La concentration du pouvoir entre les mains de l'exécutif, l'absence d'un contrepoids de taille et crédible, la connivence des intérêts de la classe politico-administrative avec ceux du pouvoir économique, le non-affranchissement de la justice des autres pouvoirs, la médiocrité de la classe dirigeante, la culture de l'impunité et le caractère formel des contrôles sont autant de caractéristique de la State capture algérienne. La dégradation des mœurs politiques et les excès des abus des dirigeants tout domaine confondu ne cessent d'amplifier le manque de confiance envers les gouvernants et de ternir la crédibilité et le sérieux des institutions.

La récente réforme constitutionnelle de 2016 n'a pas remis en cause ce système clientéliste en s'abstenant d'introduire des mesures ambitieuses pour la construction d'un État démocratique avec des institutions fortes et légitimes qui rendraient l'État aux représentants réels du peuple et qui feraient de la règle de droit l'instrument fondamental de la gouvernance étatique.

La nécessité du changement est inéluctable. Le contexte interne et les défis externes ne peuvent plus s'accommoder du statut quo ou de réformettes. Il s'agit de refondre ce système en instaurant une gouvernance démocratique et véritablement méritocratique qui permettront de valoriser l'éthique de responsabilité, la crédibilité des institutions, la séparation effective des pouvoirs et par conséquent de bannir la corruption et autres conflits d'intérêts.

[i] Aristote : Politique, Livre V

[ii] Machiavel : The Prince, 1513

[iii] Max Weber: Economy and Society, 1922

[iv] Montesquieu De l'esprit des lois, 1748

[v] Joel Hellman and Daniel Kaufmann: "Seize the State, Seize the Day: State Capture, corruption and influence in Transition", World Bank Policy Research Working Paper no 2444, Sept 2000. Joel Hellman and Daniel Kaufmann: "Confronting the Challenge of State Capture in Transition Economies" in Finance and Development, vol. 38, no 3, 2001. Catherine Mercier-Suissa : Restauration de l'État de Droit ou captation de la rente pétrolière en Russie. NAQD d'études et de critique sociale, 2009, janv/fev (25), pp.69-85.

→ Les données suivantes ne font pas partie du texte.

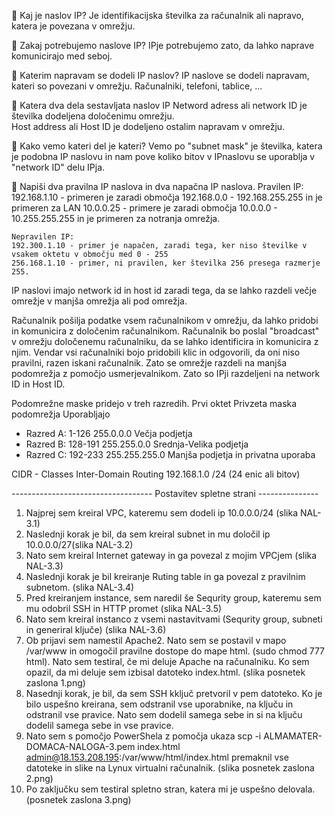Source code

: 	Kaj je naslov IP?
Je identifikacijska številka za računalnik ali napravo, katera
je povezana v omrežju.

	Zakaj potrebujemo naslove IP?
IPje potrebujemo zato, da lahko naprave komunicirajo med seboj.

	Katerim napravam se dodeli IP naslov?
IP naslove se dodeli napravam, kateri so povezani v omrežju. Računalniki, telefoni, tablice, ...

	Katera dva dela sestavljata naslov IP
Netword adress ali network ID je številka dodeljena določenimu 
omrežju.  
Host address ali Host ID je dodeljeno ostalim napravam v omrežju.

	Kako vemo kateri del je kateri?
Vemo po "subnet mask" je številka, katera je podobna IP naslovu
in nam pove koliko bitov v IPnaslovu se uporablja v "network ID" delu
IPja.

	Napiši dva pravilna IP naslova in dva napačna IP naslova.
	Pravilen IP:
	192.168.1.10 - primeren je zaradi območja 192.168.0.0 - 192.168.255.255 in je primeren za LAN
	10.0.0.25 - primere je zaradi območja 10.0.0.0 - 10.255.255.255 in je primeren za notranja omrežja.
	
	Nepravilen IP:
	192.300.1.10 - primer je napačen, zaradi tega, ker niso številke v vsakem oktetu v območju med 0 - 255
	256.168.1.10 - primer, ni pravilen, ker številka 256 presega razmerje 255.

IP naslovi imajo network id in host id zaradi tega, da se lahko razdeli
večje omrežje v manjša omrežja ali pod omrežja.

Računalnik pošilja podatke vsem računalnikom v omrežju, da lahko pridobi
in komunicira z določenim računalnikom. Računalnik bo poslal "broadcast" v omrežju
določenemu računalniku, da se lahko identificira in komunicira z njim.
Vendar vsi računalniki bojo pridobili klic in odgovorili, da oni niso pravilni,
razen iskani računalnik. Zato se omrežje razdeli na manjša podomrežja z pomočjo usmerjevalnikom.
Zato so IPji razdeljeni na network ID in Host ID.

Podomrežne maske pridejo v treh razredih.
			Prvi oktet		Privzeta maska podomrežja	Uporabljajo
- Razred A: 1-126				255.0.0.0				Večja podjetja
- Razred B: 128-191				255.255.0.0				Srednja-Velika podjetja
- Razred C: 192-233				255.255.255.0			Manjša podjetja in privatna uporaba

CIDR - Classes Inter-Domain Routing 192.168.1.0 /24 (24 enic ali bitov)


----------------------------------- Postavitev spletne strani ---------------
1) Najprej sem kreiral VPC, kateremu sem dodeli ip 10.0.0.0/24 (slika NAL-3.1)
2) Naslednji korak je bil, da sem kreiral subnet in mu določil ip 10.0.0.0/27(slika NAL-3.2)
3) Nato sem kreiral Internet gateway in ga povezal z mojim VPCjem (slika NAL-3.3)
4) Naslednji korak je bil kreiranje Ruting table in ga povezal z pravilnim subnetom. (slika NAL-3.4)
5) Pred kreiranjem instance, sem naredil še Sequrity group, kateremu sem mu odobril SSH in HTTP promet
	(slika NAL-3.5)
6) Nato sem kreiral instanco z vsemi nastavitvami (Sequrity group, subneti in generiral ključe) (slika NAL-3.6)
7) Ob prijavi sem namestil Apache2. Nato sem se postavil v mapo /var/www in 
	omogočil pravilne dostope do mape html. (sudo chmod 777 html). Nato sem testiral,
	če mi deluje Apache na računalniku. Ko sem opazil, da mi deluje sem izbisal datoteko
	index.html. (slika posnetek zaslona 1.png)
8) Nasednji korak, je bil, da sem SSH kključ pretvoril v pem datoteko. Ko je bilo uspešno kreirana,
	sem odstranil vse uporabnike, na ključu in odstranil vse pravice. Nato sem dodelil samega sebe in si na ključu
	dodelil samega sebe in vse pravice.
9) Nato sem s pomočjo PowerShela z pomočja ukaza scp -i ALMAMATER-DOMACA-NALOGA-3.pem index.html
	admin@18.153.208.195:/var/www/html/index.html premaknil vse datoteke in slike na Lynux virtualni
	računalnik. (slika posnetek zaslona 2.png)
10) Po zaključku sem testiral spletno stran, katera mi je uspešno delovala. (posnetek zaslona 3.png)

[vi] Un vide juridique et un flou total concernant le financement des partis politiques et des campagnes électorales ainsi que les limites des dons des individus et des entités dans la législation algérienne. Des textes règlementaires définissant les modalités de mise en œuvre des dispositions contenues dans la loi organique relative aux partis politiques du 12 janvier 2012 notamment le volet relatif à leur financement devraient être publiés. A titre d'exemple: le financement des partis et candidats par les individus au Canada est limité à 1.500 $ par année civile à chaque parti politique et l'interdiction de toute contribution politique de la part des sociétés et des syndicats. Un financement public est accordé aux partis fédéraux.

Au Québec, le montant maximum des dons individuels aux partis qui était de 1.000 $ annuellement a été réduit à 100 $ par année par individu.